Poised, articulate, flattering, and knowledgeable about the kids, Paul is welcomed into the Kittredge home the same night they’re hosting Geoffrey Miller (Ian McKellan), who could be pivotal in securing an art sale for Flan. The unexpected stranger whips up a gourmet meal charming everyone and helping to promote the deal. He’s invited to spend the night. Waking to a commotion, it’s discovered he’s brought back a street hustler. Pieces of the façade fall away. It turns out the couple are not the first to believe the scammer. Still Ouisa is sympathetic and… Free with Amazon Prime.
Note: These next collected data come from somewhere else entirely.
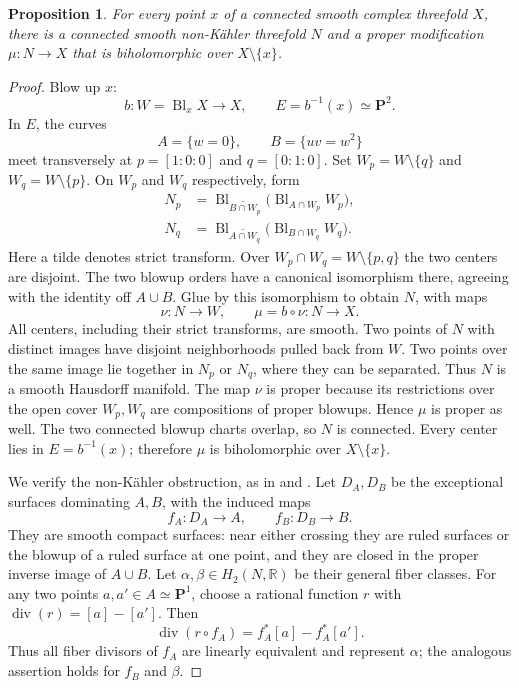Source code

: \documentclass[11pt]{amsart}
\newtheorem{proposition}[theorem]{Proposition}
\theoremstyle{definition}
\theoremstyle{remark}
\numberwithin{equation}{section}
\newcommand{\R}{\mathbb R}
\newcommand{\PP}{\mathbf P}
\newcommand{\Bl}{\operatorname{Bl}}
\begin{document}
\begin{proposition}\label{prop:point-modification}
For every point $x$ of a connected smooth complex threefold $X$,
there is a connected smooth non-K\"ahler threefold $N$ and a proper
modification $\mu:N\to X$ that is biholomorphic over
$X\setminus\{x\}$.
\end{proposition}
\begin{proof}
Blow up $x$:
\[
 b:W=\Bl_xX\to X,\qquad E=b^{-1}(x)\simeq\PP^2.
\]
In $E$, the curves
\[
 A=\{w=0\},\qquad B=\{uv=w^2\}
\]
meet transversely at $p=[1:0:0]$ and $q=[0:1:0]$.
Set $W_p=W\setminus\{q\}$ and $W_q=W\setminus\{p\}$.
On $W_p$ and $W_q$ respectively, form
\[
 \begin{split}
 N_p&=\Bl_{\widetilde{B\cap W_p}}
             \bigl(\Bl_{A\cap W_p}W_p\bigr),\\
 N_q&=\Bl_{\widetilde{A\cap W_q}}
             \bigl(\Bl_{B\cap W_q}W_q\bigr).
 \end{split}
\]
Here a tilde denotes strict transform. Over
$W_p\cap W_q=W\setminus\{p,q\}$ the two centers are disjoint.
The two blowup orders have a canonical isomorphism there, agreeing
with the identity off $A\cup B$. Glue by this isomorphism to
obtain $N$, with maps
\[
 \nu:N\longrightarrow W,\qquad \mu=b\circ\nu:N\longrightarrow X.
\]
All centers, including their strict transforms, are smooth.
Two points of $N$ with distinct images have disjoint neighborhoods
pulled back from $W$. Two points over the same image lie together
in $N_p$ or $N_q$, where they can be separated. Thus $N$ is a
smooth Hausdorff manifold. The map $\nu$ is proper because its
restrictions over the open cover $W_p,W_q$ are compositions of
proper blowups. Hence $\mu$ is proper as well. The two connected
blowup charts overlap, so $N$ is connected. Every center lies in
$E=b^{-1}(x)$; therefore $\mu$ is biholomorphic over
$X\setminus\{x\}$.

We verify the non-K\"ahler obstruction, as in
\cite[Section~6]{Barlet2015} and \cite[Tag~08J1]{StacksHironaka}.
Let $D_A,D_B$ be the exceptional surfaces dominating $A,B$, with
the induced maps
\[
 f_A:D_A\longrightarrow A,\qquad f_B:D_B\longrightarrow B.
\]
They are smooth compact surfaces: near either crossing they are
ruled surfaces or the blowup of a ruled surface at one point, and
they are closed in the proper inverse image of $A\cup B$.
Let $\alpha,\beta\in H_2(N,\R)$ be their general fiber classes.
For any two points $a,a'\in A\simeq\PP^1$, choose a rational
function $r$ with $\operatorname{div}(r)=[a]-[a']$. Then
\[
 \operatorname{div}(r\circ f_A)=f_A^*[a]-f_A^*[a'].
\]
Thus all fiber divisors of $f_A$ are linearly equivalent and
represent $\alpha$; the analogous assertion holds for $f_B$ and
$\beta$.


\end{proof}
\end{document}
The Leisure Seeker 2018 Based on the novel by Michael Zadoorian. Directed by Paolo Virzi. When their son Will (Christian McKay) arrives with a birthday cake for his father’s scheduled party, he finds John and Ella Spencer (Donald Sutherland and Helen Mirren) have disappeared from their home. Angry and upset, he calls his sister Jane (Janel Maloney) who discourages Will from alerting the police. The folks’ old 1970s camper The Leisure Seeker is also missing.
We join the senior Spencers en route from Wellesley, Massachusetts to The Ernest Hemmingway House in The Florida Keys. John drives – apparently against doctor’s orders. Setting up at camp sites is automatic, but he fades in and out of dementia, repeating simple demands; recalling everything about an old student who approaches, then forgetting his wife’s name; perfectly quoting long passages of literature to waitresses, then becoming jealous of a man Ella knew forty years ago. She tries to keep her husband close (not always successfully) and wearily chides him for forgetting. They clearly love one another deeply.
The trip is full of small adventures, mishaps, and frustration. Ella is increasingly ill. This is a last vacation. A master class on nuanced acting. Rent on Amazon Prime.